Posted on 08/12/2002 5:06:20 AM PDT by weegee

Reparations debate heats up

Push for slavery compensation enters political mainstream

By KRISTEN MACK Copyright 2002 Houston Chronicle

Houston lawyer Angela Matthews, 34, was a hesitant convert to the fight for paying money to blacks whose ancestors once toiled as U.S. slaves.

A California native with parents from Jamaica and no known slave ancestors, Matthews had trouble at first answering the question: "How does this directly affect me?"

As she studied the issue, however, she concluded that many modern-day disparities are the legacy of slavery, that years of unpaid labor unfairly shifted wealth from blacks to whites. She further decided that slavery's lingering effects on black America -- such as limited health care, housing and educational opportunities that echo through the generations -- entitle all blacks in this country to compensation from the government.

As she prepares to join an estimated 200 other Houstonians for a planned march in Washington, D.C., on Saturday, Matthews' conversion represents the transformation of the reparations movement from the fringe to the mainstream.

The movement promises to be divisive, as seen July 31 when the Houston City Council voted 8-7 not to support a House bill that would study slavery and the possibility of reparations.

"Very little surprises me in Texas," Matthews said of the vote. "People seem to be living more passive."

But a group packed council chambers the day before the vote to argue in favor of the resolution. And protesters over the weekend picketed the home of Councilman Michael Berry for voting against it.

Kofi Taharka, chairman of the Houston chapter of the National Black United Front, said the movement's tactics are typical of grass-roots organizations.

"It's not unlike many social movements, where it's the African-American press and word of mouth that energize our people," Taharka said. "People get to moving, and the so-called mainstream leaders try to catch up with the issue."
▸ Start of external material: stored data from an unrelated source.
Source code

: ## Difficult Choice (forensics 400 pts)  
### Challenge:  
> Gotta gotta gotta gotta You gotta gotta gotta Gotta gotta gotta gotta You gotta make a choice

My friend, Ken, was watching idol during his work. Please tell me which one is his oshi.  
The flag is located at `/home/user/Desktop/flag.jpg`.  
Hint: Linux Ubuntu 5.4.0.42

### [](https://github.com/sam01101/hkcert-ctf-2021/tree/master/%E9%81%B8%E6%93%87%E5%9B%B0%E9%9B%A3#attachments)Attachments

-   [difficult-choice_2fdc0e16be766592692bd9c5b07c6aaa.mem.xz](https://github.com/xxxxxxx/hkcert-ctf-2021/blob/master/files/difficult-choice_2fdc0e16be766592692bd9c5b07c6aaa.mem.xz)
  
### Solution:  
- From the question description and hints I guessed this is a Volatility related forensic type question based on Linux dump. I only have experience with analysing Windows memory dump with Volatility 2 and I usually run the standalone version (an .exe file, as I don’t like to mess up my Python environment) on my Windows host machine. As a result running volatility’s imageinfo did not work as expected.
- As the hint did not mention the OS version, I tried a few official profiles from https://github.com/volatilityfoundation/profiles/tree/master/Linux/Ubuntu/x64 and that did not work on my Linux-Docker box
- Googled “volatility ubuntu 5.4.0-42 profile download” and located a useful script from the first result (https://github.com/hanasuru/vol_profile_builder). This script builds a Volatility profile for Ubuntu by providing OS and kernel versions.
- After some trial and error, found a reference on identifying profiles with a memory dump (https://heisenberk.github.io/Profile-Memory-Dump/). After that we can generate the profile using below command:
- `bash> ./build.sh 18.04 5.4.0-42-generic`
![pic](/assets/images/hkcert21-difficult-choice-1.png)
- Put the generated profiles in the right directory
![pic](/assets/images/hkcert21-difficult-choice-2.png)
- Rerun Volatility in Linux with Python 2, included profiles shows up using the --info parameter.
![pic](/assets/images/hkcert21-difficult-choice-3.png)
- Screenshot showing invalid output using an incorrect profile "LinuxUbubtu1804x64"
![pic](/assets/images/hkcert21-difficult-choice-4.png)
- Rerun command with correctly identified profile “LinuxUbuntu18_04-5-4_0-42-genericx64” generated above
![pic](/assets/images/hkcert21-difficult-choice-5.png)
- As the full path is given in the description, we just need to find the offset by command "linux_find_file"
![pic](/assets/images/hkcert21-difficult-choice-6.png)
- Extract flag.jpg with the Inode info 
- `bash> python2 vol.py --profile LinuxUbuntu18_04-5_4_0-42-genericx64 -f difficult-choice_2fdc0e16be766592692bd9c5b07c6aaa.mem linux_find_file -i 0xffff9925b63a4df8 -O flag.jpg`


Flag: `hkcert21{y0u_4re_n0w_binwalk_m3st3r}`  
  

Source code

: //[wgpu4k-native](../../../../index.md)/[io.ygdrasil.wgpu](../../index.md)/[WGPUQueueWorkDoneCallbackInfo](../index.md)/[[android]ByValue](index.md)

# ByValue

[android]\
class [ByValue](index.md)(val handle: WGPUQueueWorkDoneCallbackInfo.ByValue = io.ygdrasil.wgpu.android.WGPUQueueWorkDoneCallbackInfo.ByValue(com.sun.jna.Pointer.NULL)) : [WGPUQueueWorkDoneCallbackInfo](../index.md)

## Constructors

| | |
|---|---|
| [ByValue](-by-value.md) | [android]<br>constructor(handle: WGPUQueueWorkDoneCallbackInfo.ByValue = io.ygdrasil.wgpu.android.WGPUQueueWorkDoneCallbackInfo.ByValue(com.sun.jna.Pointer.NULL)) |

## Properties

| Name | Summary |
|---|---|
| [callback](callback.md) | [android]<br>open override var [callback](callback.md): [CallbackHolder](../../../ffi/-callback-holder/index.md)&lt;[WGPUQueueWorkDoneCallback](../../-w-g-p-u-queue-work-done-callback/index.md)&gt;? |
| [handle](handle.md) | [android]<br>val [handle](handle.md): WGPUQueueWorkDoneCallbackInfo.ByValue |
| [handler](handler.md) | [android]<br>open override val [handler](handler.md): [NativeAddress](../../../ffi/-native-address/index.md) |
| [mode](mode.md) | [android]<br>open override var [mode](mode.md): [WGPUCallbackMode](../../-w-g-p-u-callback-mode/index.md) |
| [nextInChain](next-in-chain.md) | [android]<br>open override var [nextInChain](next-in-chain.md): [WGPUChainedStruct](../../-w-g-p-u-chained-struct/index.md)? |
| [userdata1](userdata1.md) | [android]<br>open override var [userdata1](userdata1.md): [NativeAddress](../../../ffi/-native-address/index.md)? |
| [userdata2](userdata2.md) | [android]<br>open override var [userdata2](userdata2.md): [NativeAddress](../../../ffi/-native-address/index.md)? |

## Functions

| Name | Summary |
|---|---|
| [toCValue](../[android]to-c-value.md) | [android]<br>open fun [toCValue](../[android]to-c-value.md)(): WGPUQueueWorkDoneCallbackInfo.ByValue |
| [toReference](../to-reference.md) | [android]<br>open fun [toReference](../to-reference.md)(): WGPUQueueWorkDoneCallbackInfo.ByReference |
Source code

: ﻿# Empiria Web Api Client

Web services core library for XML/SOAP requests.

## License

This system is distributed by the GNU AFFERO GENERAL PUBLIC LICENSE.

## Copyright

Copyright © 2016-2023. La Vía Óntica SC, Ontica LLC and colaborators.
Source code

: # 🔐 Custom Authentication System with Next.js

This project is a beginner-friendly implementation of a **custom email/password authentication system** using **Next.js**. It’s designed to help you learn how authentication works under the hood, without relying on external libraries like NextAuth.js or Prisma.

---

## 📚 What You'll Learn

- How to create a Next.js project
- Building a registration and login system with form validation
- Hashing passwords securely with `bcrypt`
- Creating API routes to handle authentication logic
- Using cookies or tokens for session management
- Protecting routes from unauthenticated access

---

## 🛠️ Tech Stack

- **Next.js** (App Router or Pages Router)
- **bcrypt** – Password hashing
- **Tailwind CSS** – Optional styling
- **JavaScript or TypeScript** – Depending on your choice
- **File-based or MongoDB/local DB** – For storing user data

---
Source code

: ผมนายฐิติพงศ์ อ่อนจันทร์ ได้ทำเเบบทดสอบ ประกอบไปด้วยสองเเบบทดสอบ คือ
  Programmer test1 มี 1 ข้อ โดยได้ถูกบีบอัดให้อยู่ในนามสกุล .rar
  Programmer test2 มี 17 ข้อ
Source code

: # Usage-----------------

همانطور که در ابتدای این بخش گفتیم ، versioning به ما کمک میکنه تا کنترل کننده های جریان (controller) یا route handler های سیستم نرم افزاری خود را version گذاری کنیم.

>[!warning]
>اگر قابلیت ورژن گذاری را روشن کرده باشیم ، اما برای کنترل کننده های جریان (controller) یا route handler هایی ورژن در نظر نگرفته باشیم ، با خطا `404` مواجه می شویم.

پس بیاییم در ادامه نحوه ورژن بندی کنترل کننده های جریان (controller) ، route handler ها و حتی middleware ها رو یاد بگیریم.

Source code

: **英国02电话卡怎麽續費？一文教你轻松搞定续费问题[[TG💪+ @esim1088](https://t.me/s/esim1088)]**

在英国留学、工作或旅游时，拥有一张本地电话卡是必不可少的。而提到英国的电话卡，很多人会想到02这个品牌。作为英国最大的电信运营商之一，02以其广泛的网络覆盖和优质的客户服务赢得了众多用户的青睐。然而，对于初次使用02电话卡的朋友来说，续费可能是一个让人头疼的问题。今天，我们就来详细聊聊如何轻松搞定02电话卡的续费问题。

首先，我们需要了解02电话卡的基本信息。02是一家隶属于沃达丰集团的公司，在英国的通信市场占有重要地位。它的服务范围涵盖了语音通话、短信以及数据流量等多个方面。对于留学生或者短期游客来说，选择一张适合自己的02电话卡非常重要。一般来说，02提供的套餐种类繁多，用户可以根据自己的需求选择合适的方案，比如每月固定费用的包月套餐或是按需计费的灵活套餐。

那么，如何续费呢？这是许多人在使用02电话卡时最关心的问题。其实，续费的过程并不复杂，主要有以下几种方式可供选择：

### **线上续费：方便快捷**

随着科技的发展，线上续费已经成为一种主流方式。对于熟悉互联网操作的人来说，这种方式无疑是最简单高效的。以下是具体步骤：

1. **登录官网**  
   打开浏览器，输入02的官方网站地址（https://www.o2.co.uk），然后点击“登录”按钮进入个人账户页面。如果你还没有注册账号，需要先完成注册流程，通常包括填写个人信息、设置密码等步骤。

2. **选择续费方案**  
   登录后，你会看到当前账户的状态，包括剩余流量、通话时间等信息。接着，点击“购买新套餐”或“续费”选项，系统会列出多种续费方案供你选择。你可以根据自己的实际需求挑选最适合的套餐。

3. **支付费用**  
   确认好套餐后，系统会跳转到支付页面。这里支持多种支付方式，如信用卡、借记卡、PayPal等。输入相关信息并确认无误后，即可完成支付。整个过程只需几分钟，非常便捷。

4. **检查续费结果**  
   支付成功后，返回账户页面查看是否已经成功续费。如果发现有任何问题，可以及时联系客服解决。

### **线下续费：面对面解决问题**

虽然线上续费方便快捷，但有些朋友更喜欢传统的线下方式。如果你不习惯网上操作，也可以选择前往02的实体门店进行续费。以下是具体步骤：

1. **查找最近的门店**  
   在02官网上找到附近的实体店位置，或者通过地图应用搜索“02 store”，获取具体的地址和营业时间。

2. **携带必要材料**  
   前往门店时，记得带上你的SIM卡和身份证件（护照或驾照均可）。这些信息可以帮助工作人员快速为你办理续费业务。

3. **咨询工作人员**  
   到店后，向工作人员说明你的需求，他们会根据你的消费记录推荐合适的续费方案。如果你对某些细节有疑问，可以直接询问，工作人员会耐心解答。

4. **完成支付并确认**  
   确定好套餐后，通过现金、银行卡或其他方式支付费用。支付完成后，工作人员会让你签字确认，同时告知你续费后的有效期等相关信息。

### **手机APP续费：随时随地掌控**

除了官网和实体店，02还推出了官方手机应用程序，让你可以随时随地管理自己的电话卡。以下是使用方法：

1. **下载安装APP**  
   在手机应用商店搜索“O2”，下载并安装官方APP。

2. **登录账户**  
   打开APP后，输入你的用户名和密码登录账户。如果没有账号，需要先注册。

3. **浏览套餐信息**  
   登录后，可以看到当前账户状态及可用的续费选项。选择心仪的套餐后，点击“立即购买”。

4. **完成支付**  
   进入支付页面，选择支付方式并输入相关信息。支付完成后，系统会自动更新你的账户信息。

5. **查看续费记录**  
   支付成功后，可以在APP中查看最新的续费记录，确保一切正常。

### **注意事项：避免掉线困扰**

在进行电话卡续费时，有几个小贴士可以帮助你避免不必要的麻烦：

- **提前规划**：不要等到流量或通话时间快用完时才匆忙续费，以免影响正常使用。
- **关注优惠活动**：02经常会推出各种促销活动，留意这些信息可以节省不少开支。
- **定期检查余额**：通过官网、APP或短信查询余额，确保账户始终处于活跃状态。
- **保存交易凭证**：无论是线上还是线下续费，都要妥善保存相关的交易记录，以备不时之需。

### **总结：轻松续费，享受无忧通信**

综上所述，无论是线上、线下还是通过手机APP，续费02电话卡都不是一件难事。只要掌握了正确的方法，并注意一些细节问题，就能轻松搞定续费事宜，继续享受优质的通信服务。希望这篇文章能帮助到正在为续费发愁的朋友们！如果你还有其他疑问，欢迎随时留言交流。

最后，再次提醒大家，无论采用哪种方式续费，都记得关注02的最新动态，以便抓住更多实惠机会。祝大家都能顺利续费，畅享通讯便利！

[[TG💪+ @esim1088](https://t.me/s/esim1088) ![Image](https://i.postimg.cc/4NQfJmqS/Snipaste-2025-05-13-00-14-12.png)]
Once championed by fringe groups, the idea of compensating blacks for slavery is gaining support in the establishment realm of law and politics. It is seeing a national resurgence, with high-profile lawsuits filed or planned. The names behind the movement include lawyer Johnnie Cochran, Harvard law professor Charles Ogletree and U.S. Rep. John Conyers.

Some say seeking reparations as a remedy for the United States' racial problem is misguided and a prescription for more racial tension.

But those in favor envision reparations money being used to fund education, improve health care, create cultural facilities and buy and expand businesses.

At the very least, they hope the government will issue a formal apology for the institution of slavery.

Already drawing attention and fanfare is the Reparations Coordinating Committee, an elite group of lawyers, scholars and public officials.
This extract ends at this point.